Although this problem is more modest in scope, as we are no longer looking at every bridge in New York, it is a little trickier. With our original map, we were able to quickly determine that going over every bridge exactly once is impossible by just looking at those four single-bridge islands. Here, it’s a bit harder to tell glancing at our new map whether or not our tour over the remaining 23 bridges is possible.

All that mattered for these relatively isolated islands is the number of bridges connected to them — the actual size or location of the island, or which landmass the island connects to, or how long the bridge was, or how far the bridge was from other bridges on another landmass, did not change anything. The problem was just that these islands had one bridge going out of them.

For the remaining landmasses and bridges, this pattern continues. The only thing that will be relevant in figuring out whether we can take a tour of these bridges is the number of bridges connected to each landmass.

The key is seeing that for most of our landmasses, we need an even number of bridges connected to that landmass. Except in the cases of our starting location and our ending location, if we cross a bridge to get to an area, we will have to later leave that area by another bridge. Since our intermediate landmasses need to have their bridges come in pairs — one bridge to enter the landmass, and one bridge to leave the landmass — they will need to have an even number of bridges connected to each of them.

**This gives us a pretty simple criterion to see whether or not it is possible for any configuration of landmasses and bridges to take a walk over each bridge exactly once: we need to have at most two landmasses with an odd number of bridges leading to each of them, and every other landmass needs an even number of bridges leading to it**.

This realisation was at the heart of Euler’s solution to the original Bridges of Koenigsburg problem. In Koenigsburg, each of the four relevant landmasses was connected to an odd number of bridges, making a bridge tour impossible.

In these terms, we can see why our relatively isolated islands gave us so much trouble. Here we had four landmasses that had an odd number — one — of bridges connected to them.

So, for each of our non-isolated landmasses, we can count up the number of bridges connected to each landmass, and see if we satisfy our criterion. We start in the northern half of the city:

Manhattan has 16 bridges leading out of it, the Bronx is attached to 13 bridges, and Wards Island has a total of 4 connections to other locations. Now we look at our southern landmasses:

Brooklyn and Queens together have 9 bridges, and the Rockaways and Broad Channel Island have 2 bridges each.

So, our bridge counting criterion is satisfied.

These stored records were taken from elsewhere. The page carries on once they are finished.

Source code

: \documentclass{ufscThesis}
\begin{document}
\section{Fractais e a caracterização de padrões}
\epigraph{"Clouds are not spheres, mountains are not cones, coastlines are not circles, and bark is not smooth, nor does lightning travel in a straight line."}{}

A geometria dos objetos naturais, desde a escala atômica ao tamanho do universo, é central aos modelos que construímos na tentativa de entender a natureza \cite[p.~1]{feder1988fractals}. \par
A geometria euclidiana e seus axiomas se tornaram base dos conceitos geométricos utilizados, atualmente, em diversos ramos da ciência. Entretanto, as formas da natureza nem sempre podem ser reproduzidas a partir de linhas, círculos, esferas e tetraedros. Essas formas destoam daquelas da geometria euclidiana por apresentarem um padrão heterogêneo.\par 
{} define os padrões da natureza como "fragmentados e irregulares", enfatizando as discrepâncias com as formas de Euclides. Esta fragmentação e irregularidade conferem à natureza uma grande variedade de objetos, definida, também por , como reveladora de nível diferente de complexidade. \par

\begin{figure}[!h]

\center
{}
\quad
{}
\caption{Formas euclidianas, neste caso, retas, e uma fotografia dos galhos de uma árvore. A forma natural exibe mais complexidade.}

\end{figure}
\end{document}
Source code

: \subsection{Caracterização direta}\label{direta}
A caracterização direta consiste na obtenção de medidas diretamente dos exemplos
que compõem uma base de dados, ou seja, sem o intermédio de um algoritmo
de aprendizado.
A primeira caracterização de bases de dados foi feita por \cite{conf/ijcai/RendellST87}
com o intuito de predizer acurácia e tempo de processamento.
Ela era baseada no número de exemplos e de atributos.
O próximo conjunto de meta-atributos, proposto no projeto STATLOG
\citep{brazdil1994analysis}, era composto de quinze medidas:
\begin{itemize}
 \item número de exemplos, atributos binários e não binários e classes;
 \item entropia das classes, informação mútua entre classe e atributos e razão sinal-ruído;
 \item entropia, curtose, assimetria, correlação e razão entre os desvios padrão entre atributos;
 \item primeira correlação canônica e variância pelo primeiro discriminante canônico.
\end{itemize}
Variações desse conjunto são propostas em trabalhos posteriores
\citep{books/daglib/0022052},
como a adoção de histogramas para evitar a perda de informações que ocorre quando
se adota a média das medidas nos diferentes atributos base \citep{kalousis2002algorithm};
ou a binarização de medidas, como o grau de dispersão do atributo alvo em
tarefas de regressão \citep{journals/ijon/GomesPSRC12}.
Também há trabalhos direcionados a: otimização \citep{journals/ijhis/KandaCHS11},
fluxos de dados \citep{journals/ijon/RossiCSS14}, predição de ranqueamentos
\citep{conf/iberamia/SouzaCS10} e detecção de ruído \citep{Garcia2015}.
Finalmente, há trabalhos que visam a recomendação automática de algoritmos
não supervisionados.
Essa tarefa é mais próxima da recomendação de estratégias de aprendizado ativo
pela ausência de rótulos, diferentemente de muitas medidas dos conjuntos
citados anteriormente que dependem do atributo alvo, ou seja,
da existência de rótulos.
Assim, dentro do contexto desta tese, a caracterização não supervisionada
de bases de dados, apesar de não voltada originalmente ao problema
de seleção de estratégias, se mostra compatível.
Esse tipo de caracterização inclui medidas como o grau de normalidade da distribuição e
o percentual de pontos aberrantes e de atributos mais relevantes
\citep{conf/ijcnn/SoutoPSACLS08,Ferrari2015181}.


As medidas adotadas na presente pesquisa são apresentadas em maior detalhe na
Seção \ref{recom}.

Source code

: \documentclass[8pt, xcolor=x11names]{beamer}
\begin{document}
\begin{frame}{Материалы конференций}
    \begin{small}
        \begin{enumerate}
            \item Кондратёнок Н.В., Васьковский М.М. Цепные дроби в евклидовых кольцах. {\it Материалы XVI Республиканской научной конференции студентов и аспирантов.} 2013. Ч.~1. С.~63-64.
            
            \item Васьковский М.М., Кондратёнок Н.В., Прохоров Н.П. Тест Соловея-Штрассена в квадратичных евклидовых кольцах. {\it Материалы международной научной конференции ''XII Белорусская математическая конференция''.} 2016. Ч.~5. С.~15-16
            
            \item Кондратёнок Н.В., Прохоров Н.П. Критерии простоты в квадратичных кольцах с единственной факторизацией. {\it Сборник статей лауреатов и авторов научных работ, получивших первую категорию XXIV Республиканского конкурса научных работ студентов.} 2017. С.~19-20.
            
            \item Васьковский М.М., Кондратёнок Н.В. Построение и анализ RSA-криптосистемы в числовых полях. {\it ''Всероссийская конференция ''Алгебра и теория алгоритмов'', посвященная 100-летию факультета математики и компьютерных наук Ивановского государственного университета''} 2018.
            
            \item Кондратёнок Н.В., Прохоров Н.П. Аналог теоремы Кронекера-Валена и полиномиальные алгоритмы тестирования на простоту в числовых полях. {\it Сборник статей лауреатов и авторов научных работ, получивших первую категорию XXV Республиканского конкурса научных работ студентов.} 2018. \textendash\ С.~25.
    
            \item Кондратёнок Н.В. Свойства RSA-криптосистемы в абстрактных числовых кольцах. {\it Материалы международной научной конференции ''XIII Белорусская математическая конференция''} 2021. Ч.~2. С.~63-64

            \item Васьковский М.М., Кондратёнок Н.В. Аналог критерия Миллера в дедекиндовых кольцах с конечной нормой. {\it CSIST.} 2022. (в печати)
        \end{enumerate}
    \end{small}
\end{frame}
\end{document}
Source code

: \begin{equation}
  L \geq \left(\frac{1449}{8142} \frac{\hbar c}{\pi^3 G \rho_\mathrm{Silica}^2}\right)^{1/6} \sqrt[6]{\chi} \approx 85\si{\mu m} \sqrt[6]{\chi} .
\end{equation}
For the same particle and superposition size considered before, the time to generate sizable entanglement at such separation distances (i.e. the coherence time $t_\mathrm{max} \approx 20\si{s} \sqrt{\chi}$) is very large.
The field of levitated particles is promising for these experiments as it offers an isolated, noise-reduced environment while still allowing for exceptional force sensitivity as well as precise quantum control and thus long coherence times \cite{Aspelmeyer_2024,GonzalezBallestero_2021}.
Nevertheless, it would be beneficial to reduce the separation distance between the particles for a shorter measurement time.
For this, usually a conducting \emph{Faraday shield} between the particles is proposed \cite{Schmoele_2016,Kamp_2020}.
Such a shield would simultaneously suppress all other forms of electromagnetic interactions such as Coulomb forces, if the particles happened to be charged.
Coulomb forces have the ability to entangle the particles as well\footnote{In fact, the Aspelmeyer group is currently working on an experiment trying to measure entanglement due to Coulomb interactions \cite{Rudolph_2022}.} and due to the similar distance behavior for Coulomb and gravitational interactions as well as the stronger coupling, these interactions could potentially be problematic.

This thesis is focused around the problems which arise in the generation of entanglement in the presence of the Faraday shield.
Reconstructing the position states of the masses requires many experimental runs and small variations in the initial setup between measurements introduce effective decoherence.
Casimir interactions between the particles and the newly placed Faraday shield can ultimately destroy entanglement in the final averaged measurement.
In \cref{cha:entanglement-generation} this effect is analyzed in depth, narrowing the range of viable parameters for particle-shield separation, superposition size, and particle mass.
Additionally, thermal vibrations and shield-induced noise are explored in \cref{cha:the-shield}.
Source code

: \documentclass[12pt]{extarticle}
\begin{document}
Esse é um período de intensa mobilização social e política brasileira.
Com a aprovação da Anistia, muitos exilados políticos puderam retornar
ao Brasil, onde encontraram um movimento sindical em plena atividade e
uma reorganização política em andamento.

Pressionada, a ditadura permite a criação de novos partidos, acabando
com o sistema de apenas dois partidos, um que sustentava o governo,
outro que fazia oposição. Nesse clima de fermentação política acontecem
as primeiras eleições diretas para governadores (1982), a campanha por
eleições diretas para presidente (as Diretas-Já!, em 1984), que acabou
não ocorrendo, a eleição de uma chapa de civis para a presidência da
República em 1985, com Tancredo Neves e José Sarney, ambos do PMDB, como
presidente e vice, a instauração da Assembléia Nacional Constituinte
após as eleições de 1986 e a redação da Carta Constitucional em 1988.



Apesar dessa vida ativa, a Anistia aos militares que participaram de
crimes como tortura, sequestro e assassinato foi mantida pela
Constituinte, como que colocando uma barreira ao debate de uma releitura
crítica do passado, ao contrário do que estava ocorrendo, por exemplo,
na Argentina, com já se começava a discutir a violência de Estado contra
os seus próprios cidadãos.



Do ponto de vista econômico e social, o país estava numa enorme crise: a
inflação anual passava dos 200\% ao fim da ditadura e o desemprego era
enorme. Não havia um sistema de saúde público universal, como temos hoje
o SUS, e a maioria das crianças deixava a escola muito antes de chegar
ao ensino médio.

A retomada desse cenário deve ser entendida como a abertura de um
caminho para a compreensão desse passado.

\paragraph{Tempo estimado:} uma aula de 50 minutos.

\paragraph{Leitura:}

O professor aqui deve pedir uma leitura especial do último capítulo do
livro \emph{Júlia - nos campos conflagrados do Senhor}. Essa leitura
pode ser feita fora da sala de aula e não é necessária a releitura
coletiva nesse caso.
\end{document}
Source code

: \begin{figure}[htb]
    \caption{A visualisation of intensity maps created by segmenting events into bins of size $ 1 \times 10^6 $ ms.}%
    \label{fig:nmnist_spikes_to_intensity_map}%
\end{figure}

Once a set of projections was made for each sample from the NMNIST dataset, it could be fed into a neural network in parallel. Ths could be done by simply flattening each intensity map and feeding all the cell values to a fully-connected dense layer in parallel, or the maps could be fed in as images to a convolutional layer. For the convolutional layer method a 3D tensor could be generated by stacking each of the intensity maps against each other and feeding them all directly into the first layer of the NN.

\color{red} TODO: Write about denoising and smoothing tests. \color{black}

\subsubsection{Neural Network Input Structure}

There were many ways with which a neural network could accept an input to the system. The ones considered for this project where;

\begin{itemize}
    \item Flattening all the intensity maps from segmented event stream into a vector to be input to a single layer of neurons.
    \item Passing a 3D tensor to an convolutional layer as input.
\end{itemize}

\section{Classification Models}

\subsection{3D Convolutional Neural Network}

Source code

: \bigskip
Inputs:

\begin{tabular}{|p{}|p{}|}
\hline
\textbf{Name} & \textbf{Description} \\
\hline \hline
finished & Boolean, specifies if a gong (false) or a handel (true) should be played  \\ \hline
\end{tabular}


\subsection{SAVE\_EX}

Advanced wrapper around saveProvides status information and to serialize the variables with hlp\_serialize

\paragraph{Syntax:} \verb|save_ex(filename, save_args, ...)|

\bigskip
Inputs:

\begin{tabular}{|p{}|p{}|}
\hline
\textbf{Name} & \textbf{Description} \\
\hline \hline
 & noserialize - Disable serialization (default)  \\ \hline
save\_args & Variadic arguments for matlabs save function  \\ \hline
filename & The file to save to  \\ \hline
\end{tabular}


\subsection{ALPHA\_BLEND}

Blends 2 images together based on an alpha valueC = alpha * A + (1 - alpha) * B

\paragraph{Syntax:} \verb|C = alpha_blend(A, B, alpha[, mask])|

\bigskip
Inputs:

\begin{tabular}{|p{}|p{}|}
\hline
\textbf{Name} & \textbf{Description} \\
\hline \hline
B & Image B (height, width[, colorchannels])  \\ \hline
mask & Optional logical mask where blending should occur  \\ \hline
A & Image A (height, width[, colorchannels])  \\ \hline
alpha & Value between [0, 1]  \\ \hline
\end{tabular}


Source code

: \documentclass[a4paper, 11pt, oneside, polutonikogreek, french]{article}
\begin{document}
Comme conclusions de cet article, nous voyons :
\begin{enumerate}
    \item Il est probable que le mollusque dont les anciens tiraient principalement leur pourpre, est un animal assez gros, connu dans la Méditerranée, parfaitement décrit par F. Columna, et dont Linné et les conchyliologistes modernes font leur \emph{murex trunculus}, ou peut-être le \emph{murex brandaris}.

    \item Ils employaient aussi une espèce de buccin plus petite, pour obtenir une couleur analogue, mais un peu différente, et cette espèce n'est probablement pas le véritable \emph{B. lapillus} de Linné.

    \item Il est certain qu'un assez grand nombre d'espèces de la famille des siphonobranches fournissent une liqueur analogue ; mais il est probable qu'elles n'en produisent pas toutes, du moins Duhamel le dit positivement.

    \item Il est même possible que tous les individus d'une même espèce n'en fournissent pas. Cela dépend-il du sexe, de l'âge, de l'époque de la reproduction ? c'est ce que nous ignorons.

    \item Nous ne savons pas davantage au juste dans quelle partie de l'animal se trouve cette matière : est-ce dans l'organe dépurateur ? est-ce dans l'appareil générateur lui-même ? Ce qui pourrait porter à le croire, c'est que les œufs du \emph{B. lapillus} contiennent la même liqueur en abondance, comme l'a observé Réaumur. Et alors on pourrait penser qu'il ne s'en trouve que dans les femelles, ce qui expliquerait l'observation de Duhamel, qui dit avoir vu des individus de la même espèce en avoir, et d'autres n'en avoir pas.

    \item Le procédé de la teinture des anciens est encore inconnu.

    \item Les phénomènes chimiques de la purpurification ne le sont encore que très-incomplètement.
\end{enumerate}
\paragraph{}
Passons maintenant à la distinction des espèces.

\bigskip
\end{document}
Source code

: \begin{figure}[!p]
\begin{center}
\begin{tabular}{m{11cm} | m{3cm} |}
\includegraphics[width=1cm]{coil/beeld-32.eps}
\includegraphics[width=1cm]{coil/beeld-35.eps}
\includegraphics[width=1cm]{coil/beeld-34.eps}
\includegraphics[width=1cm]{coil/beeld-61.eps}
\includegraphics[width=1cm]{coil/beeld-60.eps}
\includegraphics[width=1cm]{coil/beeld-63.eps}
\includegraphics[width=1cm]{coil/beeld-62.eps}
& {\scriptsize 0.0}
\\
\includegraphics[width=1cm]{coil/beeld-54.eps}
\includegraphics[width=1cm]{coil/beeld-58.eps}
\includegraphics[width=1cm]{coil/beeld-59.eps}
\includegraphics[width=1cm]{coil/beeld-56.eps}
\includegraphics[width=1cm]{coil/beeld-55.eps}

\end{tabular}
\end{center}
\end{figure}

Four of our six landmasses — Manhattan, Wards Island, the Rockaways, and Broad Channel Island — all have an even number of bridges coming into and out of them. These will be the intermediate landmasses in our tour. Only two of the landmasses — the Bronx and Brooklyn/Queens — have an odd number of bridges connected. These will be our starting and ending locations. We should be able to make a tour of the non-isolated bridges of New York City.

It turns out that there are a number of ways to do this. As an example of one such tour, we start in the Bronx, and zig zag back and forth across the Harlem River between the Bronx and Manhattan. Then, we take advantage of the RFK Triborough Bridge and 103rd St pedestrian bridge to cover Wards Island, and then head through Queens to hit the two bridges linking eastern Queens and the Bronx:

To finish our tour, we head south overland through Queens, take the Jamaica Bay bridges, and then finish up with the Queensboro Bridge and the three bridges linking Brooklyn and Manhattan:

So, it is in fact possible, with the exception of the single-bridge islands, to go over each of the bridges in New York City exactly once.

**Why Does This Matter?**

This particular puzzle is, at a glance, mostly just a fun observation, whose only application is for particularly fastidious marathon runners. However, it holds an important place in the history of mathematics. Euler’s writings on the Bridges of Koenigsburg problem represented some of the first work in what would become the modern mathematical areas of topology and graph theory.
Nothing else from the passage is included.